The SROs and school personnel concluded that, once this relationship has been established and students realize that the officer is there for their safety and to be a positive role model, students will tell the resource officer things that they wouldn’t tell their parents, teachers or administration.

Many parents asked what has to be done in order to get an SRO in every school. The sheriff’s department and school administration referred parents to state legislators.

Under the current allowed budget, the sheriff’s department reports that much of its personnel time is utilized carrying out mandated responsibilities such as criminal and patient transports, highway safety and court room security. The additional personnel needed to provide a resource officer for every school is outside the scope of current funding.

School administrators confirmed that the majority of their available budget comes from the state, as well.

At the meeting, Carroll County Board of Supervisors Vice Chairman Rex Hill was able to provide the details of the state’s legislative process, and proclaimed his support and willingness to request additional funding for schools.

Other topics were discussed among parents, including the subject of arming teachers or allowing teachers to carry concealed weapons.

A room-wide vote by show of hands revealed a very split decision on the matter.

Parents also discussed protocol standards that would be set, as well as other potential hazards that arming teachers might cause within the school system.

They also expressed concerns about improving the transparency of the school’s communication alert system, and discussed ways to make entrances and accesses to main hallways less accessible to walk-in visitors.

Other details regarded critical incident management responses once the campus has been secured by law enforcement, so that parents could gain an understanding of all the protocols that have to be carried out by law enforcement, EMS personnel and other responding departments.

School administrators described proposals to begin holding assemblies starting in the fall semester this year for critical incident education and awareness.

“Things aren’t the same as they were 20 years ago, or even 10 years ago.
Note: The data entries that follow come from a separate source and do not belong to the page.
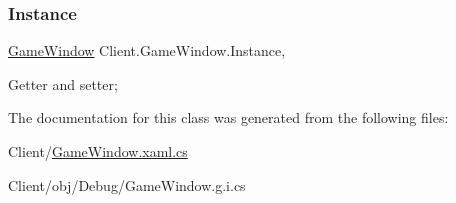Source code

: \subsubsection{\texorpdfstring{Instance}{Instance}}
{\footnotesize\ttfamily \hyperlink{class_client_1_1_game_window}{Game\+Window} Client.\+Game\+Window.\+Instance\hspace{0.3cm}{\ttfamily [static]}, {\ttfamily [get]}}

Getter and setter; 

The documentation for this class was generated from the following files\+:\begin{DoxyCompactItemize}
\item 
Client/\hyperlink{_game_window_8xaml_8cs}{Game\+Window.\+xaml.\+cs}\item 
Client/obj/\+Debug/Game\+Window.\+g.\+i.\+cs\end{DoxyCompactItemize}
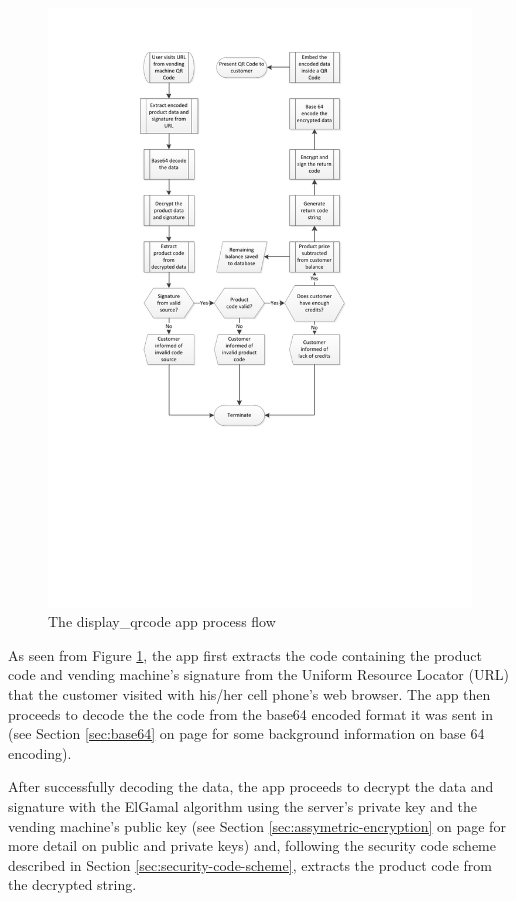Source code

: \begin{figure}
 \centering 
 \includegraphics[clip=true, trim = 0 250 0 50,
 scale=0.7]{qrcode_processflow_server_bak}
 \caption{The display\_qrcode app process flow}
 \label{fig:disp-qrcode}
\end{figure}

As seen from Figure \ref{fig:disp-qrcode}, the app first extracts the code containing the
product code and vending machine's signature from the Uniform Resource Locator (URL) that the
customer visited with his/her cell phone's web browser. The app then proceeds to decode the
the code from the base64 encoded format it was sent in (see Section \ref{sec:base64} on
page \pageref{sec:base64} for some background information on base 64 encoding).

After successfully decoding the data, the app proceeds to decrypt the data and signature with the ElGamal
algorithm using the server's private key and the vending machine's public key
(see Section \ref{sec:assymetric-encryption} on page \pageref{sec:assymetric-encryption} for more detail on
public and private keys) and, following the security code scheme described in Section \ref{sec:security-code-scheme}, extracts the product
code from the decrypted string.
I would have never thought that we would have seen the day where we had to worry about this type of thing happening in our schools.” said Gardner during the meeting.

Perry agreed: “We have to start by changing the culture in the schools. We have to change students’ mindsets and attitudes so that they are not afraid to say something if they see or hear something, even on social media. We have to get students to understand that this is a big step in promoting safety for our schools and community.”